SkillOpt: A Text-Space Optimizer for Self-Evolving Agent Skills

Agent skills today suffer from a fundamental problem: they’re either hand-crafted, generated once, or evolved through uncontrolled self-revision. None of these approaches behave like a proper optimizer for the skill itself. SkillOpt changes this by treating the skill document as trainable external state, applying deep-learning-style controls to text-space optimization.

The Core Innovation

SkillOpt introduces the first systematic text-space optimizer for agent skills. Instead of modifying model weights, it optimizes a compact skill document through bounded edits, validation gates, and epoch-wise updates. A separate optimizer model converts scored rollouts into structured add/delete/replace operations on the skill text, accepting changes only when they improve held-out validation performance.

The approach mirrors weight-space optimization: rollout batches control evidence noise, textual learning rates limit edit magnitude, validation gates prevent harmful updates, and rejected-edit buffers provide negative feedback. This creates a controlled training loop for procedural knowledge without touching model parameters.

How It Works

The system maintains three key components:

Target Model: Executes tasks using the current skill document, remaining completely frozen throughout optimization.

Optimizer Model: Analyzes trajectory batches, proposes bounded skill edits, and ranks changes by expected utility.

Validation Gate: Evaluates each candidate skill on held-out data, accepting only strict improvements over the current selection score.

The optimization loop operates in epochs.
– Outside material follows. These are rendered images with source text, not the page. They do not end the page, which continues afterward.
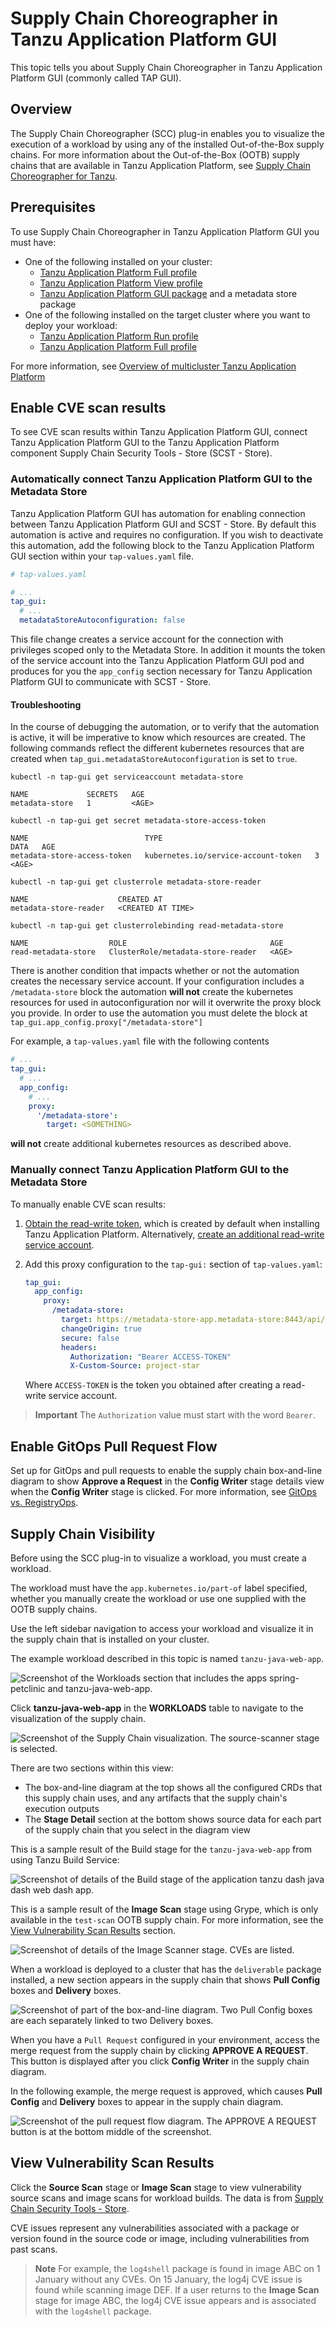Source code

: # Supply Chain Choreographer in Tanzu Application Platform GUI

This topic tells you about Supply Chain Choreographer in Tanzu Application Platform GUI
(commonly called TAP GUI).

## <a id="overview"></a> Overview

The Supply Chain Choreographer (SCC) plug-in enables you to visualize the execution of a workload by
using any of the installed Out-of-the-Box supply chains.
For more information about the Out-of-the-Box (OOTB) supply chains that are available in
Tanzu Application Platform, see [Supply Chain Choreographer for Tanzu](../../scc/about.hbs.md).

## <a id="prerequisites"></a> Prerequisites

To use Supply Chain Choreographer in Tanzu Application Platform GUI you must have:

- One of the following installed on your cluster:
  - [Tanzu Application Platform Full profile](../../install-online/profile.hbs.md#install-profile)
  - [Tanzu Application Platform View profile](../../install-online/profile.hbs.md#install-profile)
  - [Tanzu Application Platform GUI package](../install-tap-gui.hbs.md) and a metadata store package
- One of the following installed on the target cluster where you want to deploy your workload:
  - [Tanzu Application Platform Run profile](../../install-online/profile.hbs.md#install-profile)
  - [Tanzu Application Platform Full profile](../../install-online/profile.hbs.md#install-profile)

For more information, see [Overview of multicluster Tanzu Application Platform](../../multicluster/about.hbs.md)

## <a id="scan"></a> Enable CVE scan results

To see CVE scan results within Tanzu Application Platform GUI, connect Tanzu Application Platform GUI
to the Tanzu Application Platform component Supply Chain Security Tools - Store (SCST - Store).

### <a id="scan-auto"></a> Automatically connect Tanzu Application Platform GUI to the Metadata Store

Tanzu Application Platform GUI has automation for enabling connection between
Tanzu Application Platform GUI and SCST - Store. By default this automation is
active and requires no configuration. If you wish to deactivate this automation,
add the following block to the Tanzu Application Platform GUI section within
your `tap-values.yaml` file.

```yaml
# tap-values.yaml

# ...
tap_gui:
  # ...
  metadataStoreAutoconfiguration: false
```

This file change creates a service account for the connection with privileges scoped only to the
Metadata Store.
In addition it mounts the token of the service account into the Tanzu Application Platform GUI
pod and produces for you the `app_config` section necessary for Tanzu Application Platform GUI to
communicate with SCST - Store.

#### Troubleshooting

In the course of debugging the automation, or to verify that the automation is
active, it will be imperative to know which resources are created. The following
commands reflect the different kubernetes resources that are created when
`tap_gui.metadataStoreAutoconfiguration` is set to `true`.

```shell
kubectl -n tap-gui get serviceaccount metadata-store
```

```
NAME             SECRETS   AGE
metadata-store   1         <AGE>
```

```shell
kubectl -n tap-gui get secret metadata-store-access-token
```

```
NAME                          TYPE                                  DATA   AGE
metadata-store-access-token   kubernetes.io/service-account-token   3      <AGE>
```

```shell
kubectl -n tap-gui get clusterrole metadata-store-reader
```

```
NAME                    CREATED AT
metadata-store-reader   <CREATED AT TIME>
```

```shell
kubectl -n tap-gui get clusterrolebinding read-metadata-store
```

```
NAME                  ROLE                                AGE
read-metadata-store   ClusterRole/metadata-store-reader   <AGE>
```


There is another condition that impacts whether or not the automation creates
the necessary service account. If your configuration includes a
`/metadata-store` block the automation **will not** create the kubernetes
resources for used in autoconfiguration nor will it overwrite the proxy block
you provide. In order to use the automation you must delete the block at
`tap_gui.app_config.proxy["/metadata-store"]`

For example, a `tap-values.yaml` file with the following contents

```yaml
# ...
tap_gui:
  # ...
  app_config:
    # ...
    proxy:
      '/metadata-store':
        target: <SOMETHING>
```

**will not** create additional kubernetes resources as described above.


### <a id="scan-manual"></a> Manually connect Tanzu Application Platform GUI to the Metadata Store

To manually enable CVE scan results:

1. [Obtain the read-write token](../../scst-store/retrieve-access-tokens.hbs.md),
   which is created by default when installing Tanzu Application Platform. Alternatively,
   [create an additional read-write service account](../../scst-store/create-service-account.hbs.md#rw-serv-accts).
2. Add this proxy configuration to the `tap-gui:` section of `tap-values.yaml`:

    ```yaml
    tap_gui:
      app_config:
        proxy:
          /metadata-store:
            target: https://metadata-store-app.metadata-store:8443/api/v1
            changeOrigin: true
            secure: false
            headers:
              Authorization: "Bearer ACCESS-TOKEN"
              X-Custom-Source: project-star
    ```

    Where `ACCESS-TOKEN` is the token you obtained after creating a read-write service account.

> **Important** The `Authorization` value must start with the word `Bearer`.

## <a id="view-approvals"></a> Enable GitOps Pull Request Flow

Set up for GitOps and pull requests to enable the supply chain box-and-line diagram to show
**Approve a Request** in the **Config Writer** stage details view when the **Config Writer** stage is
clicked.
For more information, see [GitOps vs. RegistryOps](../../scc/gitops-vs-regops.hbs.md).

## <a id="sc-visibility"></a> Supply Chain Visibility

Before using the SCC plug-in to visualize a workload, you must create a workload.

The workload must have the `app.kubernetes.io/part-of` label specified, whether you manually create
the workload or use one supplied with the OOTB supply chains.

Use the left sidebar navigation to access your workload and visualize it in the supply chain that is
installed on your cluster.

The example workload described in this topic is named `tanzu-java-web-app`.

![Screenshot of the Workloads section that includes the apps spring-petclinic and tanzu-java-web-app.](images/workloads.png)

Click **tanzu-java-web-app** in the **WORKLOADS** table to navigate to the visualization of the
supply chain.

![Screenshot of the Supply Chain visualization. The source-scanner stage is selected.](images/visual-sc.png)

There are two sections within this view:

- The box-and-line diagram at the top shows all the configured CRDs that this supply chain uses, and
  any artifacts that the supply chain's execution outputs
- The **Stage Detail** section at the bottom shows source data for each part of the supply chain that
  you select in the diagram view

This is a sample result of the Build stage for the `tanzu-java-web-app` from using
Tanzu Build Service:

![Screenshot of details of the Build stage of the application tanzu dash java dash web dash app.](images/build-stage-sample.png)

This is a sample result of the **Image Scan** stage using Grype, which is only available in the
`test-scan` OOTB supply chain.
For more information, see the [View Vulnerability Scan Results](#sc-view-scan-results) section.

![Screenshot of details of the Image Scanner stage. CVEs are listed.](images/scc-scan.png)

When a workload is deployed to a cluster that has the `deliverable` package installed, a new section
appears in the supply chain that shows **Pull Config** boxes and **Delivery** boxes.

![Screenshot of part of the box-and-line diagram. Two Pull Config boxes are each separately linked to two Delivery boxes.](images/pull-config-and-delivery-boxes.png)

When you have a `Pull Request` configured in your environment, access the merge request from the
supply chain by clicking **APPROVE A REQUEST**. This button is displayed after you click
**Config Writer** in the supply chain diagram.

In the following example, the merge request is approved, which causes **Pull Config** and **Delivery**
boxes to appear in the supply chain diagram.

![Screenshot of the pull request flow diagram. The APPROVE A REQUEST button is at the bottom middle of the screenshot.](images/pr-flow-diagram.png)

## <a id="sc-view-scan-results"></a> View Vulnerability Scan Results

Click the **Source Scan** stage or **Image Scan** stage to view vulnerability source scans and
image scans for workload builds. The data is from
[Supply Chain Security Tools - Store](../../scst-store/overview.hbs.md).

CVE issues represent any vulnerabilities associated with a package or version found in the
source code or image, including vulnerabilities from past scans.

> **Note** For example, the `log4shell` package is found in image ABC on 1 January without any CVEs.
> On 15 January, the log4j CVE issue is found while scanning image DEF. If a user returns to the
> **Image Scan** stage for image ABC, the log4j CVE issue appears and is associated with the
> `log4shell` package.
Each step samples trajectory batches, reflects on failures and successes separately, merges proposals hierarchically, and applies a bounded number of top-ranked edits. Rejected edits become negative feedback for future iterations, while epoch-wise slow updates preserve longer-horizon patterns.

Remarkable Results

SkillOpt dominates across 52 evaluation cells spanning six benchmarks, seven models, and three execution harnesses. On GPT-5.5, it lifts average performance by +23.5 points in direct chat, +24.8 points in Codex harness, and +19.1 points in Claude Code harness.

The gains are largest on procedural benchmarks where reusable rules matter most:

SpreadsheetBench: 41.8 → 80.7 (+38.9 points)
OfficeQA: 33.1 → 72.1 (+39.0 points)
LiveMathematicianBench: 37.6 → 66.9 (+29.3 points)

Even small models benefit dramatically. GPT-5.4-nano nearly doubles on DocVQA and triples on ALFWorld, while Qwen3.5-4B sees a 2.6× improvement on SpreadsheetBench.

Compact, Transferable Artifacts

The learned skills remain remarkably compact—300 to 2,000 tokens after only 1-4 accepted edits. These artifacts transfer effectively across model scales, execution harnesses, and related benchmarks without further optimization.

Cross-model transfer shows skills trained on larger models improve smaller variants. Cross-harness transfer demonstrates a SpreadsheetBench skill trained in Codex transfers to Claude Code with +59.7 point gain. Cross-benchmark transfer validates that math skills generalize to related domains.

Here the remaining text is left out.